§ EXERCISE DIRECTIONS: Within the records below, find each line with the word "than" and copy it out.

§ Stored entries:
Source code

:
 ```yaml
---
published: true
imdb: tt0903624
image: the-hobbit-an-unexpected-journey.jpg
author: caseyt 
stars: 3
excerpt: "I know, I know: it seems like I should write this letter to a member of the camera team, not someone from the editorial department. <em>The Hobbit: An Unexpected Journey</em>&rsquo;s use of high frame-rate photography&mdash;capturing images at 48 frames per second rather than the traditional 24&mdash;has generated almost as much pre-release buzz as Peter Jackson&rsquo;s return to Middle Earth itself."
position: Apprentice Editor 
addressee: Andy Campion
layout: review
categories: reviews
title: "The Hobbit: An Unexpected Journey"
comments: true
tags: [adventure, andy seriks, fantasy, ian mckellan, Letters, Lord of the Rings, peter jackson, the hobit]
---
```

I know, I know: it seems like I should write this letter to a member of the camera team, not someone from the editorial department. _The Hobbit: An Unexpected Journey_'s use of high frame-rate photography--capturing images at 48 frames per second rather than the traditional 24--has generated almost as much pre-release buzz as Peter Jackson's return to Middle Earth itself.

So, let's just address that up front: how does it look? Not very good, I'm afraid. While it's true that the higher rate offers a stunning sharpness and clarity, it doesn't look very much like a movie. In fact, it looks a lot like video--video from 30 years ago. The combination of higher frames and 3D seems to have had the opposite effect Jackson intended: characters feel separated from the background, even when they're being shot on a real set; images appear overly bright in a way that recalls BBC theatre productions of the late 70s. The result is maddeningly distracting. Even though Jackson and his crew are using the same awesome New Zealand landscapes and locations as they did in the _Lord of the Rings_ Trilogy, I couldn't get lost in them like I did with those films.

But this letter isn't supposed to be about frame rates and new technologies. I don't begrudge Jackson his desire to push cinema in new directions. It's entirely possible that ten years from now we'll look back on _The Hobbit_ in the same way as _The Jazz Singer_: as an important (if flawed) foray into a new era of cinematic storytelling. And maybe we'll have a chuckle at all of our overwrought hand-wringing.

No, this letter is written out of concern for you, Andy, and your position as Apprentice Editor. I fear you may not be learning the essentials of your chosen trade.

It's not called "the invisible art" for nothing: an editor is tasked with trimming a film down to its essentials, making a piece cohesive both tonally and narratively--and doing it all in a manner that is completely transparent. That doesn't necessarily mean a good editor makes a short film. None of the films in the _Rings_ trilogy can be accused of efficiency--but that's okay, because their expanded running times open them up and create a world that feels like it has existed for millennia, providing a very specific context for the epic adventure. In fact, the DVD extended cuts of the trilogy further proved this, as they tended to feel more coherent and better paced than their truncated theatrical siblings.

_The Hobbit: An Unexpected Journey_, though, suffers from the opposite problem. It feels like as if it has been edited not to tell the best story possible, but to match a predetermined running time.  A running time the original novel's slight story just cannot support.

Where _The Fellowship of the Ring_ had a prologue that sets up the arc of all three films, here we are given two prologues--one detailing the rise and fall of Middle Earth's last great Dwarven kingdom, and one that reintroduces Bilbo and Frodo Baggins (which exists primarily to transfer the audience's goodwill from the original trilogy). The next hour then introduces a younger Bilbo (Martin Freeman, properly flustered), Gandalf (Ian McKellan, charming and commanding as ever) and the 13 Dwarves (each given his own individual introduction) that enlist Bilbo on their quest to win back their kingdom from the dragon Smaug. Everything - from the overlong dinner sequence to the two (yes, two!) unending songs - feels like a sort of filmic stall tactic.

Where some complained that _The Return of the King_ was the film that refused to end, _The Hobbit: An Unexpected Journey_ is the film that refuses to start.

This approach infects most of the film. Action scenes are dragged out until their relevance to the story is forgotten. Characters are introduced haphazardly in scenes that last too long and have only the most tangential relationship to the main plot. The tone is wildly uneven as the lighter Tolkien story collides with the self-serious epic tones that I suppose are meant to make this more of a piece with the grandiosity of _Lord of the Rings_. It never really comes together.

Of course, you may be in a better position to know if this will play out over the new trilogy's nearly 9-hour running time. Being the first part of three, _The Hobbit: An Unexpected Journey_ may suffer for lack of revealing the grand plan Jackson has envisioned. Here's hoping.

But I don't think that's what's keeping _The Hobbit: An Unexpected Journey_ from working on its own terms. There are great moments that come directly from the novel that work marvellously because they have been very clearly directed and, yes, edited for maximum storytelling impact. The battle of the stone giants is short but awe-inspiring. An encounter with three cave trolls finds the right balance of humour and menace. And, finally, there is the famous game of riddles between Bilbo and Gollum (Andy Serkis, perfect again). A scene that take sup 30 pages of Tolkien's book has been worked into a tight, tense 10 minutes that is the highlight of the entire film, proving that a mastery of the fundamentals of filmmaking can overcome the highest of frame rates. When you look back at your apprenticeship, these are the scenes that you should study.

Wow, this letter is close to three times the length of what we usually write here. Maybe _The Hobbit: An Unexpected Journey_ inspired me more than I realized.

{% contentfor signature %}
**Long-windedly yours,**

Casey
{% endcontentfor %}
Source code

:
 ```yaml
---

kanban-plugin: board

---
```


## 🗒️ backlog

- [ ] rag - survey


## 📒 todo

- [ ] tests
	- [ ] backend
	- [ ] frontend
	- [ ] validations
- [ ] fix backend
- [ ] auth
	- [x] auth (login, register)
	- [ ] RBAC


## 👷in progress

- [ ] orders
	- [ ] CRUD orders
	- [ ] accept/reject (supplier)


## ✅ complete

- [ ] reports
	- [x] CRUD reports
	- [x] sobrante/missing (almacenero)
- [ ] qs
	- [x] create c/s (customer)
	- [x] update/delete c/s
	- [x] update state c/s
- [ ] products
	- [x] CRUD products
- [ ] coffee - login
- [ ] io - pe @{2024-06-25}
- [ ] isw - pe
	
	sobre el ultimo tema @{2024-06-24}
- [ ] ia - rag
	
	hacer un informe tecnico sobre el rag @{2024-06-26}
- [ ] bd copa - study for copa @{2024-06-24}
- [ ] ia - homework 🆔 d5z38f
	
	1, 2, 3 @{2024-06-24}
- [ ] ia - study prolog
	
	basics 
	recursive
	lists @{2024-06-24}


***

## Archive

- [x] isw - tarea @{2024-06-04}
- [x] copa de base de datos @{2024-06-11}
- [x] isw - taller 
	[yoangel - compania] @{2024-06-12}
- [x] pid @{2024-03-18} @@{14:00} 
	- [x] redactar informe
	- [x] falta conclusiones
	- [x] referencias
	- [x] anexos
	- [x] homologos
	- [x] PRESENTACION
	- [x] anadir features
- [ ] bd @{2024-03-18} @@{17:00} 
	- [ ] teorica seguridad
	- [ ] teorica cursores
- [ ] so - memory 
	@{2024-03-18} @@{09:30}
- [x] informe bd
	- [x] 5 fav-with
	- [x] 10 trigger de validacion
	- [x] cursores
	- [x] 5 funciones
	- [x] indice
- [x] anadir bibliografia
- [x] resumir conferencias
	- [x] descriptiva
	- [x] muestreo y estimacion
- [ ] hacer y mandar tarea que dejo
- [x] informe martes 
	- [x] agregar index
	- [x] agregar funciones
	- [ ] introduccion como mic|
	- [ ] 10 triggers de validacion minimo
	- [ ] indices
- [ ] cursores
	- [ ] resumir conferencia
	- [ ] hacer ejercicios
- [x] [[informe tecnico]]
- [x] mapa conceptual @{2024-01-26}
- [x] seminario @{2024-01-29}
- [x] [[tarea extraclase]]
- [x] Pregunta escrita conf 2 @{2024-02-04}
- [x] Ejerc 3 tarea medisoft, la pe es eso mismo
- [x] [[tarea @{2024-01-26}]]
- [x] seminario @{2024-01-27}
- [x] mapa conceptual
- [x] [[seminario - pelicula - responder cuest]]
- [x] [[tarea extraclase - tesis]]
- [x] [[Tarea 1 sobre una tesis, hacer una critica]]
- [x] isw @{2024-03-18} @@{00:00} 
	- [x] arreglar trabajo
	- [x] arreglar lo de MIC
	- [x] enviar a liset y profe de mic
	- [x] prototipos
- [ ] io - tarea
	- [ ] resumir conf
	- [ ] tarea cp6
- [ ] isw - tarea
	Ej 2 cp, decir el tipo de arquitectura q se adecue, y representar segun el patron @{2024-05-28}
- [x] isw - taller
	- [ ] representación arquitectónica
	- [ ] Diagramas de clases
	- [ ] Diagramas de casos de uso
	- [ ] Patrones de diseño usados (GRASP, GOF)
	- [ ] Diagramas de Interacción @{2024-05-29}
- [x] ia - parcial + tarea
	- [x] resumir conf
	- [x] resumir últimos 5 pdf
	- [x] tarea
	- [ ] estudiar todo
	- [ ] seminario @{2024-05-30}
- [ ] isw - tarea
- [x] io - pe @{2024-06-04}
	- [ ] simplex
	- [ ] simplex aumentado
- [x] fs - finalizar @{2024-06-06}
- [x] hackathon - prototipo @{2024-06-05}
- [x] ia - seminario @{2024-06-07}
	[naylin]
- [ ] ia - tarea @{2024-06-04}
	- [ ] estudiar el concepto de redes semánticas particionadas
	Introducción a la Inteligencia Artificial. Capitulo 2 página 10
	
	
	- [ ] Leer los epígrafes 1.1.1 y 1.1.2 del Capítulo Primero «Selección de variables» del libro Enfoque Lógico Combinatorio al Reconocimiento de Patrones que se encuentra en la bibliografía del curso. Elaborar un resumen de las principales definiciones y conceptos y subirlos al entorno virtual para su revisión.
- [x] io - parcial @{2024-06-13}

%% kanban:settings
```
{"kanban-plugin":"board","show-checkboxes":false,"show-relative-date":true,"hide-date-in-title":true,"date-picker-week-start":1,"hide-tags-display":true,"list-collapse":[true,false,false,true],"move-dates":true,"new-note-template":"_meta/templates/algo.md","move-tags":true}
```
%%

§ ANSWER SECTION:
excerpt: "I know, I know: it seems like I should write this letter to a member of the camera team, not someone from the editorial department. <em>The Hobbit: An Unexpected Journey</em>&rsquo;s use of high frame-rate photography&mdash;capturing images at 48 frames per second rather than the traditional 24&mdash;has generated almost as much pre-release buzz as Peter Jackson&rsquo;s return to Middle Earth itself."
I know, I know: it seems like I should write this letter to a member of the camera team, not someone from the editorial department. _The Hobbit: An Unexpected Journey_'s use of high frame-rate photography--capturing images at 48 frames per second rather than the traditional 24--has generated almost as much pre-release buzz as Peter Jackson's return to Middle Earth itself.
It's not called "the invisible art" for nothing: an editor is tasked with trimming a film down to its essentials, making a piece cohesive both tonally and narratively--and doing it all in a manner that is completely transparent. That doesn't necessarily mean a good editor makes a short film. None of the films in the _Rings_ trilogy can be accused of efficiency--but that's okay, because their expanded running times open them up and create a world that feels like it has existed for millennia, providing a very specific context for the epic adventure. In fact, the DVD extended cuts of the trilogy further proved this, as they tended to feel more coherent and better paced than their truncated theatrical siblings.
Wow, this letter is close to three times the length of what we usually write here. Maybe _The Hobbit: An Unexpected Journey_ inspired me more than I realized.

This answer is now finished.